12.2.4. Operational risk

mBank organises the operational risk management process taking into account the regulatory requirements. PFSA resolutions and recommendations (including Recommendation M in particular) constitute a starting point for developing the framework of the operational risk control and management system in mBank Group.  

The Bank understands operational risk as the possibility of incurring a loss arising from inadequate or defective internal processes, systems, errors or actions taken by the Bank’s employee or from external events. Additionally, operational risk includes legal risk.
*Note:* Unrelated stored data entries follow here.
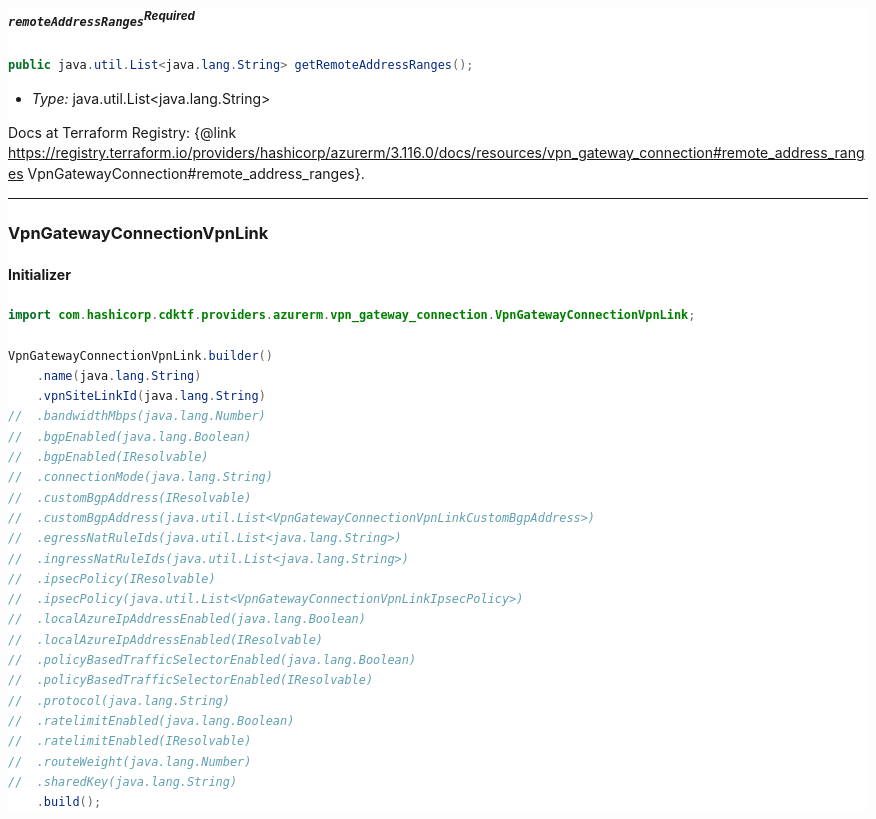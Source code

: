 
##### `remoteAddressRanges`<sup>Required</sup> <a name="remoteAddressRanges" id="@cdktf/provider-azurerm.vpnGatewayConnection.VpnGatewayConnectionTrafficSelectorPolicy.property.remoteAddressRanges"></a>

```java
public java.util.List<java.lang.String> getRemoteAddressRanges();
```

- *Type:* java.util.List<java.lang.String>

Docs at Terraform Registry: {@link https://registry.terraform.io/providers/hashicorp/azurerm/3.116.0/docs/resources/vpn_gateway_connection#remote_address_ranges VpnGatewayConnection#remote_address_ranges}.

---

### VpnGatewayConnectionVpnLink <a name="VpnGatewayConnectionVpnLink" id="@cdktf/provider-azurerm.vpnGatewayConnection.VpnGatewayConnectionVpnLink"></a>

#### Initializer <a name="Initializer" id="@cdktf/provider-azurerm.vpnGatewayConnection.VpnGatewayConnectionVpnLink.Initializer"></a>

```java
import com.hashicorp.cdktf.providers.azurerm.vpn_gateway_connection.VpnGatewayConnectionVpnLink;

VpnGatewayConnectionVpnLink.builder()
    .name(java.lang.String)
    .vpnSiteLinkId(java.lang.String)
//  .bandwidthMbps(java.lang.Number)
//  .bgpEnabled(java.lang.Boolean)
//  .bgpEnabled(IResolvable)
//  .connectionMode(java.lang.String)
//  .customBgpAddress(IResolvable)
//  .customBgpAddress(java.util.List<VpnGatewayConnectionVpnLinkCustomBgpAddress>)
//  .egressNatRuleIds(java.util.List<java.lang.String>)
//  .ingressNatRuleIds(java.util.List<java.lang.String>)
//  .ipsecPolicy(IResolvable)
//  .ipsecPolicy(java.util.List<VpnGatewayConnectionVpnLinkIpsecPolicy>)
//  .localAzureIpAddressEnabled(java.lang.Boolean)
//  .localAzureIpAddressEnabled(IResolvable)
//  .policyBasedTrafficSelectorEnabled(java.lang.Boolean)
//  .policyBasedTrafficSelectorEnabled(IResolvable)
//  .protocol(java.lang.String)
//  .ratelimitEnabled(java.lang.Boolean)
//  .ratelimitEnabled(IResolvable)
//  .routeWeight(java.lang.Number)
//  .sharedKey(java.lang.String)
    .build();
```
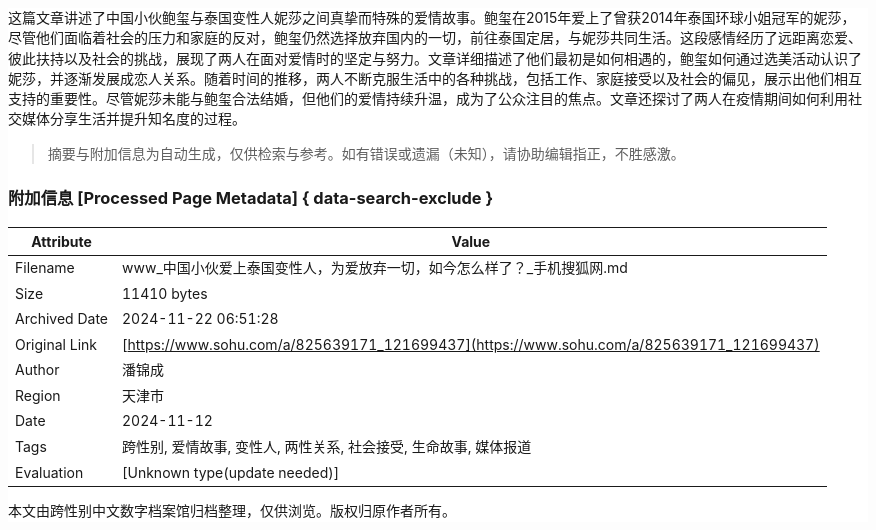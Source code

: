 
这篇文章讲述了中国小伙鲍玺与泰国变性人妮莎之间真挚而特殊的爱情故事。鲍玺在2015年爱上了曾获2014年泰国环球小姐冠军的妮莎，尽管他们面临着社会的压力和家庭的反对，鲍玺仍然选择放弃国内的一切，前往泰国定居，与妮莎共同生活。这段感情经历了远距离恋爱、彼此扶持以及社会的挑战，展现了两人在面对爱情时的坚定与努力。文章详细描述了他们最初是如何相遇的，鲍玺如何通过选美活动认识了妮莎，并逐渐发展成恋人关系。随着时间的推移，两人不断克服生活中的各种挑战，包括工作、家庭接受以及社会的偏见，展示出他们相互支持的重要性。尽管妮莎未能与鲍玺合法结婚，但他们的爱情持续升温，成为了公众注目的焦点。文章还探讨了两人在疫情期间如何利用社交媒体分享生活并提升知名度的过程。


> 摘要与附加信息为自动生成，仅供检索与参考。如有错误或遗漏（未知），请协助编辑指正，不胜感激。

### 附加信息 [Processed Page Metadata] { data-search-exclude }

| Attribute       | Value                                  |
|-----------------|----------------------------------------|
| Filename        | www_中国小伙爱上泰国变性人，为爱放弃一切，如今怎么样了？_手机搜狐网.md                             |
| Size            | 11410 bytes                           |
| Archived Date   | 2024-11-22 06:51:28                             |
| Original Link   | [https://www.sohu.com/a/825639171_121699437](https://www.sohu.com/a/825639171_121699437)                       |
| Author          | 潘锦成                               |
| Region          | 天津市                               |
| Date            | 2024-11-12                                 |
| Tags            | 跨性别, 爱情故事, 变性人, 两性关系, 社会接受, 生命故事, 媒体报道                                 |
| Evaluation            | [Unknown type(update needed)]                                 |


本文由跨性别中文数字档案馆归档整理，仅供浏览。版权归原作者所有。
The operational risk control and management system, with its classification of roles and responsibilities, forms an organisational basis and the necessary structures in order to enable expedient and effective control and management of operational risk at every level of mBank’s organisational hierarchy. The structure of operational risk control and management covers in particular the role of the Management Board of the Bank, the Business and Risk Forum, the Chief Risk Officer, the Integrated Risk and Capital Management Department, and the tasks assigned to persons managing operational risk in particular organisational units and business areas of the Bank. The operational risk control and management process at mBank is developed and co-ordinated by the central operational risk control function while operational risk management takes place in every organisational unit of the Bank and in every subsidiary of mBank Group. It consists in identifying and monitoring operational risk and taking actions aimed to avoid, mitigate or transfer operational risk.

The entire operational risk control process is supervised by the Supervisory Board of the Bank through the Risk Committee of the Supervisory Board.